Boleh sebutkan 3 sutradara Italia yang paling kamu suka?
Asmara: Giuseppe Tornatore, Federico Fellini, Marco Tullio Giordana.
Punya tips bagi mereka yang sedang merintis karir di bidang akting?
Asmara: Aku punya tips. Banyak yang ingin jadi aktris, tapi bingung, kenapa sih pengennya? Apa karena ingin berkarya, atau ingin terkenal, atau cuma ikut-ikutan. Menurut aku, kita itu harus tahu apa yang kita inginkan. Apakah karena kita ngefans sama sutradaranya, atau karena memang kita suka sama film atau bagaimana. Aku sering bingung, pengin akting kok karena pengin terkenal? Kenapa pengin terkenal, karena menurut aku jadi terkenal itu gerah banget, hahaha (tertawa).
Aku pribadi sebenarnya akting karena ingin berkarya. Makanya aku sekarang bekerja dengan sutradara-sutradara yang aku sudah menonton dan suka filmnya dari awal, seperti Garin Nugroho, Joko Anwar, Yosep Anggi Noen. Bagi aku sekarang, itu pencapaian atas sebuah mimpi.
Waktu SMP aku nonton Janji Joni sekarang aku bisa kerja bareng Joko Anwar. Aku dulu ke sekolah bawa-bawa VCD Daun di Atas Bantal, lalu film pertama aku kerja sama Garin Nugroho. Buat aku itu sebuah timeline yang manis sekali.
Nah, apakah seperti itu motivasi mereka yang ingin menjadi aktor atau aktris sekarang? Karena kalau misal keinginannya bukan dari passion, susah banget karir kita untuk bertahan, karena nggak ada yang mendorong kita untuk mau terus belajar supaya bisa tetap bersaing di industri film.
Kalau melihat filmografi kamu, kelihatan bahwa peran-peran yang kamu ambil itu bisa dibilang selalu challenging. Nah, apakah memang kamu selektif dalam memilih peran yang ditawarkan?
Asmara: Sebenarnya nggak sih, lebih kayak jodoh saja. Dua-duanya saling mencari dan saling menemukan, gitu hahaha (tertawa). Kalau kata Rumi, “What you are looking for is also looking for you”.
Nah, aku pun senang mendapatkan tawaran tersebut. Karena ya itu tadi, semua yang bekerja sama dengan saya adalah apa yang memang saya sudah senangi sejak awal. Ketika aku dapat satu project, yang pertama aku cari tahu adalah siapa sutradaranya dan bagaimana skripnya. Dua ini yang paling penting buat aku memutuskan apakah ambil project-nya atau tidak.
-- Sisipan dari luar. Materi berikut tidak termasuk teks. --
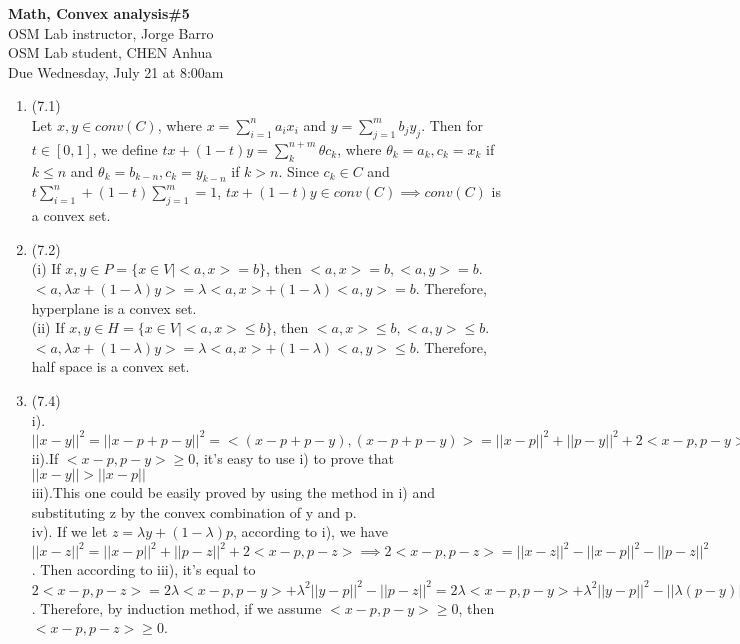 \documentclass[letterpaper,12pt]{article}
\theoremstyle{definition}
\begin{document}
\begin{flushleft}
   \textbf{\large{Math, Convex analysis\#5}} \\[5pt]
   OSM Lab instructor, Jorge Barro\\[5pt]
   OSM Lab student, CHEN Anhua\\[5pt]
   Due Wednesday, July 21 at 8:00am
\end{flushleft}

\vspace{5mm}


\begin{enumerate}
	\item(7.1)\\
	Let $x, y \in conv(C)$, where $x = \sum_{i = 1}^{n}a_{i}x_{i} $ and $y = \sum_{j = 1}^{m}b_{j}y_{j}$. Then for $t \in [0, 1]$, we define $tx + (1 - t)y = \sum_{k}^{n+m} \theta c_{k}$, where $\theta_{k} = a_{k}, c_{k} = x_{k}$ if $k \leq n $ and $\theta_{k} = b_{k-n}, c_{k} = y_{k- n}$ if $k > n$. Since $c_{k} \in C $ and $t\sum_{i = 1}^{n} + (1 - t)\sum_{j = 1}^{m} = 1 $, $tx + (1 - t)y \in conv(C) \implies conv(C)$ is a convex set.\\

	\item(7.2)\\
		(i)  If $x, y \in P = \{ x \in V | <a, x> = b \}$, then $<a, x> = b, <a, y> = b$. $<a, \lambda x + (1 - \lambda) y> = \lambda<a, x> + (1 - \lambda)<a, y> =  b$. Therefore, hyperplane is a convex set.\\
		(ii)  If $x, y \in H = \{ x \in V | <a, x> \leq b \}$, then $<a, x> \leq b, <a, y> \leq b$. $<a, \lambda x + (1 - \lambda) y> = \lambda<a, x> + (1 - \lambda)<a, y> \leq  b$. Therefore, half space is a convex set.\\

	\item(7.4)\\
	i). $||x - y||^2 = ||x - p + p - y||^2 = <(x - p + p - y) , (x - p + p - y)>  = ||x - p||^2 + ||p - y||^2 + 2<x - p, p-y> $\\
	ii).If $<x - p, p-y> \geq 0$, it's easy to use i) to prove that $||x - y|| > ||x - p||$\\
	iii).This one could be easily proved by using the method in i) and substituting z by the convex combination of y and p.\\
	iv). If we let $z = \lambda y + (1 - \lambda) p$, according to i), we have $||x - z||^{2} = ||x - p||^{2} + ||p - z||^2 + 2 <x - p, p - z> \implies 2 <x - p, p - z> = ||x - z||^{2} - ||x - p||^{2} - ||p - z||^2$. Then according to iii), it's equal to $2 <x - p, p - z> = 2\lambda <x - p, p -y> + \lambda^2||y - p||^2 - ||p - z||^2 =  2\lambda <x - p, p -y> + \lambda^2||y - p||^2 -||\lambda (p - y)||^2 = 2\lambda <x - p, p -y> $. Therefore, by induction method, if we assume $<x - p, p -y> \geq 0$, then $<x - p, p - z> \geq 0$.\\
	

\end{enumerate}
\end{document}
Kami dengar dulu kamu punya cita-cita jadi atlet berkuda ya?
Asmara: Sebenarnya cita-cita aku waktu kecil itu jadi pemain sirkus yang bisa lompat-lompat di atas kuda. Terus, keluarga aku juga background-nya equestrian. Dari kecil, aku juga sudah suka dengan figur wanita berkuda karena menurut aku, figur perempuan ideal adalah Pocahontas, hahaha (tertawa) free spirit, bisa loncat ke air terjun, bertualang kesana kemari. Seperti itu perempuan ideal menurutku.
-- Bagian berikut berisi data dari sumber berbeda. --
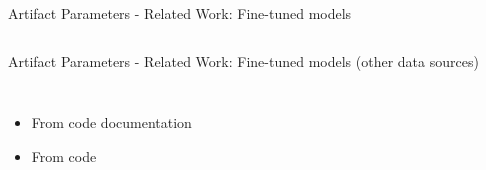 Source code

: \documentclass[en,16:9,smallfoot]{sdqbeamer}
\begin{document}
\begin{frame}{Artifact Parameters - Related Work: Fine-tuned models}
\begin{columns}
   \end{columns}
   \end{frame}

   \begin{frame}{Artifact Parameters - Related Work: Fine-tuned models (other data sources)}
   \begin{columns}
           \begin{itemize}
               \item From code documentation~\cite{Baudart2020}
               \item From code~\cite{RakAmnouykit2021}
           \end{itemize}
           \ 
   \end{columns}
   \end{frame}
\end{document}
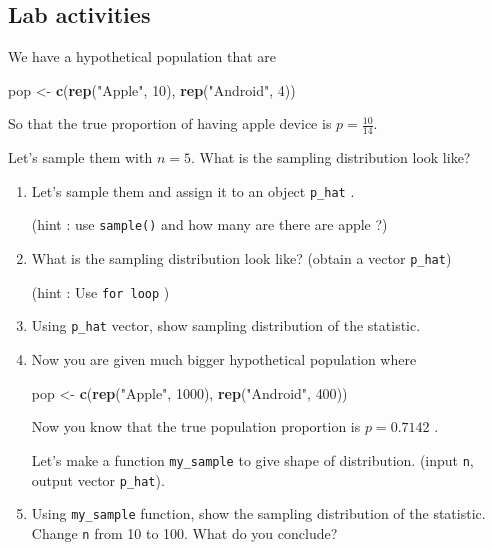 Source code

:\documentclass[
]{article}
\newenvironment{Shaded}{\begin{snugshade}}{\end{snugshade}}
\newcommand{\DecValTok}[1]{\textcolor[rgb]{0.00,0.00,0.81}{#1}}
\newcommand{\FunctionTok}[1]{\textcolor[rgb]{0.13,0.29,0.53}{\textbf{#1}}}
\newcommand{\NormalTok}[1]{#1}
\newcommand{\OtherTok}[1]{\textcolor[rgb]{0.56,0.35,0.01}{#1}}
\newcommand{\StringTok}[1]{\textcolor[rgb]{0.31,0.60,0.02}{#1}}
\begin{document}
\subsection{Lab activities}\label{lab-activities}

We have a hypothetical population that are

\begin{Shaded}
\begin{Highlighting}[]
\NormalTok{pop }\OtherTok{\textless{}{-}} \FunctionTok{c}\NormalTok{(}\FunctionTok{rep}\NormalTok{(}\StringTok{"Apple"}\NormalTok{, }\DecValTok{10}\NormalTok{), }\FunctionTok{rep}\NormalTok{(}\StringTok{"Android"}\NormalTok{, }\DecValTok{4}\NormalTok{))}
\end{Highlighting}
\end{Shaded}

So that the true proportion of having apple device is
\(p=\frac{10}{14}\).

Let's sample them with \(n=5\). What is the sampling distribution look
like?

\begin{enumerate}
\def\labelenumi{\arabic{enumi}.}
\item
  Let's sample them and assign it to an object \texttt{p\_hat} .

  (hint : use \texttt{sample()} and how many are there are apple ?)
\item
  What is the sampling distribution look like? (obtain a vector
  \texttt{p\_hat})

  (hint : Use \texttt{for\ loop} )
\item
  Using \texttt{p\_hat} vector, show sampling distribution of the
  statistic.
\item
  Now you are given much bigger hypothetical population where

\begin{Shaded}
\begin{Highlighting}[]
\NormalTok{pop }\OtherTok{\textless{}{-}} \FunctionTok{c}\NormalTok{(}\FunctionTok{rep}\NormalTok{(}\StringTok{"Apple"}\NormalTok{, }\DecValTok{1000}\NormalTok{), }\FunctionTok{rep}\NormalTok{(}\StringTok{"Android"}\NormalTok{, }\DecValTok{400}\NormalTok{))}
\end{Highlighting}
\end{Shaded}

  Now you know that the true population proportion is \(p=0.7142\) .

  Let's make a function \texttt{my\_sample} to give shape of
  distribution. (input \texttt{n}, output vector \texttt{p\_hat}).
\item
  Using \texttt{my\_sample} function, show the sampling distribution of
  the statistic. Change \texttt{n} from 10 to 100. What do you conclude?
\end{enumerate}
\end{document}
Image source: @asmaraabigail
Baca Juga: Mengintip Karya Katherine Karnadi
Seperti apa sih personal style kamu dalam keseharian? Adakah ciri khas styling yang selalu melekat sehari-hari?
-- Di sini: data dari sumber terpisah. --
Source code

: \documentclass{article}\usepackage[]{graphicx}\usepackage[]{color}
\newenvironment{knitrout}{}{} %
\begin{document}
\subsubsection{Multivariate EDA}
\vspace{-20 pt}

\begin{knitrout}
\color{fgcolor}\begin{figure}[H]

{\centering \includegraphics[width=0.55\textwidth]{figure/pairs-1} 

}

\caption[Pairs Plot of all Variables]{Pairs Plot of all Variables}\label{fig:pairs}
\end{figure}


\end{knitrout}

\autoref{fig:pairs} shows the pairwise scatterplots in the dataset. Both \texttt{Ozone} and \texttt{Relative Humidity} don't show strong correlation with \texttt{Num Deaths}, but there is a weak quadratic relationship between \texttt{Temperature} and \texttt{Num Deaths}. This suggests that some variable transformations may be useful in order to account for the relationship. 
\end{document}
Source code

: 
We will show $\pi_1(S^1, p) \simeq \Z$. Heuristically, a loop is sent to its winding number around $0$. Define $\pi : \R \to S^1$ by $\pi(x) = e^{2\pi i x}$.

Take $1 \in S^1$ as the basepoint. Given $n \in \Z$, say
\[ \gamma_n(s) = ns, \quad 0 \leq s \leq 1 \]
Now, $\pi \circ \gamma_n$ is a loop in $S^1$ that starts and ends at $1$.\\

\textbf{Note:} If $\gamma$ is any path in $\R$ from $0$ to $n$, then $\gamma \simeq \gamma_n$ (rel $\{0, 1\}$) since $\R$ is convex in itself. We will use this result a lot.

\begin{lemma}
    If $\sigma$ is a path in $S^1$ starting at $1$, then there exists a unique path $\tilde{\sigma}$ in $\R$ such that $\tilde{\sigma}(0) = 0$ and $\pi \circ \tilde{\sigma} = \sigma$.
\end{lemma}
Asmara: Semakin besar, aku semakin mengerti gaya seperti apa yang harus aku kenakan. Aku suka campuran dari something yang exotic, elegant, dan peculiar. I think to become timeless, we need something elegant. Seperti perempuan-perempuan dengan Parisian style, mau sampai nenek-nenek pun mereka tetap elegan.
Lalu karena aku sering ke luar negeri, barang-barang yang aku pakai banyak yang nggak ada di sana. Jadi aku sering banget pakai Lulu Luthfi Labibi, atau Toton, atau Mahija, dan itu eye-catching banget buat orang sana. Mereka pasti sering nanya, “Beli di mana?” dan segala macam. Aku juga suka sesuatu yang aneh, grande, dan orang jarang mau kenakan, hence, peculiar.
Apakah kamu punya aksesori wajib yang selalu dipakai?
Asmara: Aku sering banget pakai anting, ini dari Mahija. Kebetulan desainernya juga teman dekatku. Aku senang banget pakai produk teman-teman aku karena kesannya jadi lebih personal juga. Kalau jam tangan, aku pakai Skagen, waktu itu dibeliin pacar aku. Itu hadiah dari dia di Natalan kita pertama. Kalau melihat itu, jadi membayangkan Lady Diana, hahaha (tertawa).